A MONTH LATER A WOMAN came to visit. Trudy was in the kitchen fixing a late lunch while Gar tended a newly whelped litter in the kennel. When the knock came, Trudy walked to the porch, where a stout woman waited, dressed in a flowered skirt and a white blouse, her steel gray hair done up in a tightly wound permanent. She gripped her handbag and looked over her shoulder at the kennel dogs raising the alarm.
“Hello,” the woman said with an uncertain smile. “I’m afraid you’re going to think this very inappropriate. Your dogs certainly do.” She smoothed down the front of her skirt. “My name is Louisa Wilkes,” she continued, “and I—well, the fact is, I don’t exactly know why I’m here.”

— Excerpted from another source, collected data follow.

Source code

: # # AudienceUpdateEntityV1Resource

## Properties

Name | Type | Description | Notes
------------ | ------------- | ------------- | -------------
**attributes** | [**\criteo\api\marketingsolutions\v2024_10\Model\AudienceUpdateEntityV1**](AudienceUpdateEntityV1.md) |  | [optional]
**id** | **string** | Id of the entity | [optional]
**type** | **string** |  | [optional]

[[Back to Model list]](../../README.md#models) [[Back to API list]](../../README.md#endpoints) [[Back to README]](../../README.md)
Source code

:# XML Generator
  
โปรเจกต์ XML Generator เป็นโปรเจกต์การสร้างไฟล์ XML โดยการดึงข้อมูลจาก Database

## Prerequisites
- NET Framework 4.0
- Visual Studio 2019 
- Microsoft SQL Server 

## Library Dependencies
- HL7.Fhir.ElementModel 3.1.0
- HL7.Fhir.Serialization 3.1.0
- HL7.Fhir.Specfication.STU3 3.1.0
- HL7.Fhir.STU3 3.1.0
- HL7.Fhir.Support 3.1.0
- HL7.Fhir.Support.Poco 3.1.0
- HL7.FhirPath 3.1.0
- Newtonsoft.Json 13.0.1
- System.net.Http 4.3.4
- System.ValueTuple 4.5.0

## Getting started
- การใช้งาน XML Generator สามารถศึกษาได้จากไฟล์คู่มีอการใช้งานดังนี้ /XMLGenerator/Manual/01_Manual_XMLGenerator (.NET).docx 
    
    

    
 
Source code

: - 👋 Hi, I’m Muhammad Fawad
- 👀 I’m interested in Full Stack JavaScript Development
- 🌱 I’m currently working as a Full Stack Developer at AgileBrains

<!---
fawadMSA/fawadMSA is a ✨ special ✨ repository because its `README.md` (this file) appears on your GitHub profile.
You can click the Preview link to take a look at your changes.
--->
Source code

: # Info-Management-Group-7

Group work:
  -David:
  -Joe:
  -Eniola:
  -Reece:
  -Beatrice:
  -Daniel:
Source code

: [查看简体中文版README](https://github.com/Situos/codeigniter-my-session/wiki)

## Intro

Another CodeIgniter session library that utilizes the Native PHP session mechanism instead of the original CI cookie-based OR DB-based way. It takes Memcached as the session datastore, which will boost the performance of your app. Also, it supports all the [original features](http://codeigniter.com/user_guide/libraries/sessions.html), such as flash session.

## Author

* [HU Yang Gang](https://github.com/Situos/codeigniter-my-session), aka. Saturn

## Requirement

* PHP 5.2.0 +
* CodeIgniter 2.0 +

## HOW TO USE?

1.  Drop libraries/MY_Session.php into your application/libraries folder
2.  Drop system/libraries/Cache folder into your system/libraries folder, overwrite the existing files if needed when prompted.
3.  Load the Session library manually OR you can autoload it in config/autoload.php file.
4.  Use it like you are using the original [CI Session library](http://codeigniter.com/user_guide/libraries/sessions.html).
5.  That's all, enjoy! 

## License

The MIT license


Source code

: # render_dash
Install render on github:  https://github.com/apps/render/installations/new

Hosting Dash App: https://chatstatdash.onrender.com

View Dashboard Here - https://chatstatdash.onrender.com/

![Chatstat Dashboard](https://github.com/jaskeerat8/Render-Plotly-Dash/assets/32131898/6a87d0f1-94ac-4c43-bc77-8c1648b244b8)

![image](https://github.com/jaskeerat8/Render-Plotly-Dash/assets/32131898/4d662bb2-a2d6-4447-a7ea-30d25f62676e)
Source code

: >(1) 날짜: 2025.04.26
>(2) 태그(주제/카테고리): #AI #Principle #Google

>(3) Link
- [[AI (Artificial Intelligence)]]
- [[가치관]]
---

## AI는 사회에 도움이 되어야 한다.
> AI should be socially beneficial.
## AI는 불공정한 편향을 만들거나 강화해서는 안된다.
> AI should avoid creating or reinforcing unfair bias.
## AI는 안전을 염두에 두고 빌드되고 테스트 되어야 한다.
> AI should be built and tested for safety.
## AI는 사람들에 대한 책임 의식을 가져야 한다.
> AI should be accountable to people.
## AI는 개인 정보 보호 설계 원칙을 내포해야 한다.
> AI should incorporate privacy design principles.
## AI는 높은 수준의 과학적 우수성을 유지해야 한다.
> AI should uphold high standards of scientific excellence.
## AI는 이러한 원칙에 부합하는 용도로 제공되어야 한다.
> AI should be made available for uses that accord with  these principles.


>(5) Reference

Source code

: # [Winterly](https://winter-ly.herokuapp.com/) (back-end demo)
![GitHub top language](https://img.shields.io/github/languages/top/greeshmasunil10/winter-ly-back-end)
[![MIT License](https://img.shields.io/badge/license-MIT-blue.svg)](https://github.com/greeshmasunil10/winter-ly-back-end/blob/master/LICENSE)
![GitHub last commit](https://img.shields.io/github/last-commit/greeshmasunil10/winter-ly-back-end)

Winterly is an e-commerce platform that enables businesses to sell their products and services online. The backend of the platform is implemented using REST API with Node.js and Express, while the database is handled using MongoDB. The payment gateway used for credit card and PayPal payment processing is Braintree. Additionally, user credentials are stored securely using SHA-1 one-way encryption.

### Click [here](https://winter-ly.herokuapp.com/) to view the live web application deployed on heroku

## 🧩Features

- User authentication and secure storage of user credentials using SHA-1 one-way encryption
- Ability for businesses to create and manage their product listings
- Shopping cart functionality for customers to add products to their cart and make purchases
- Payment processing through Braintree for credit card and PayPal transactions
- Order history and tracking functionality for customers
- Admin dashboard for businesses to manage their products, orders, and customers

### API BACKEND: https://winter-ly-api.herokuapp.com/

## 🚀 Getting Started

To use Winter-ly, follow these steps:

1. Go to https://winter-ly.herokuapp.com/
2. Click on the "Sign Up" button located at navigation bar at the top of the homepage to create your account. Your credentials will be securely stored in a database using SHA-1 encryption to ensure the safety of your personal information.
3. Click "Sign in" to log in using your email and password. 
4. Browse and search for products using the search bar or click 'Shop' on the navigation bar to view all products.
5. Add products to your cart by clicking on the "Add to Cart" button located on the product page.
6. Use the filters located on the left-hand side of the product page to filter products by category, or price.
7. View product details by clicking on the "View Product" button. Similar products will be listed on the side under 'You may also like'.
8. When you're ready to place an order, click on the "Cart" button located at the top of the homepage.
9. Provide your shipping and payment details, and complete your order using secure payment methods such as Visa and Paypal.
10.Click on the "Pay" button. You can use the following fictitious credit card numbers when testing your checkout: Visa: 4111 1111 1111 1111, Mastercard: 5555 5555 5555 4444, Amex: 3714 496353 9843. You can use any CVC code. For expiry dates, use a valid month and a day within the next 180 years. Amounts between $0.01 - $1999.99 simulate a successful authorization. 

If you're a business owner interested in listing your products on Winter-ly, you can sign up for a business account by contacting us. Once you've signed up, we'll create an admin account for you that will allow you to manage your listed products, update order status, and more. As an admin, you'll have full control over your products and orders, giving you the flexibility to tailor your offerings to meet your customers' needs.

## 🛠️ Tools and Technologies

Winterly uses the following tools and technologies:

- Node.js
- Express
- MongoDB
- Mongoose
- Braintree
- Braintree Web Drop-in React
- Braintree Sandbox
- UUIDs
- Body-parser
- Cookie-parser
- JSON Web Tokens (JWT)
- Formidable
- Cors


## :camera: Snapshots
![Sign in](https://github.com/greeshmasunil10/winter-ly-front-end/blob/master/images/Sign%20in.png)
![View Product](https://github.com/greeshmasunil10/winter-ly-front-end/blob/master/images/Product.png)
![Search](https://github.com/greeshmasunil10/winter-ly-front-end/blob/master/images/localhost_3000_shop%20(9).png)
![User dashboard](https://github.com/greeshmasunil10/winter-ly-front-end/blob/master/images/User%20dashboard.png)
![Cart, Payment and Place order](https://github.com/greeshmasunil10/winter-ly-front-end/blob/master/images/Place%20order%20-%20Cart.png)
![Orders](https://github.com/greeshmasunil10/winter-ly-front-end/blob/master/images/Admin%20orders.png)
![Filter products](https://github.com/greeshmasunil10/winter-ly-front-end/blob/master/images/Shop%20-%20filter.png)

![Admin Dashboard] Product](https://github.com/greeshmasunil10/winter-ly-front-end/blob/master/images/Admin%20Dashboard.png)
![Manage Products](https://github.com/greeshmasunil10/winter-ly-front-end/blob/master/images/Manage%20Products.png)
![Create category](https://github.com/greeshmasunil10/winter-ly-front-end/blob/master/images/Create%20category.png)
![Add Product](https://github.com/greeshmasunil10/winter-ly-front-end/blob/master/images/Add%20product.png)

Trudy asked her to come inside, if she didn’t mind Almondine. She didn’t mind dogs at all, Louisa Wilkes said. Not in ones and twos. Mrs. Wilkes settled on the couch and Almondine curled up in front of the bassinet where Edgar slept. Something about the prim way she walked and folded her hands when she sat made Trudy think she was a southerner, though she had no accent Trudy could detect.
“What can I do for you?” Trudy said.
“Well, as I said, I’m not sure. I’m here visiting my nephew and his wife—John and Eleanor Wilkes?”
“Oh yes, of course.” Trudy said. She had thought the name Wilkes sounded familiar, but hadn’t been able to place it. “We see Eleanor in town once in a while. She and John look after one of our dogs.”
“Yes, that was very the first thing I noticed, your dogs. Their Ben is a wonderful animal. Very bright eyes,” she said, looking at Almondine, “like this one. Same way of peering at you, too. In any case, I talked them into lending me their car for the morning so I could see the countryside.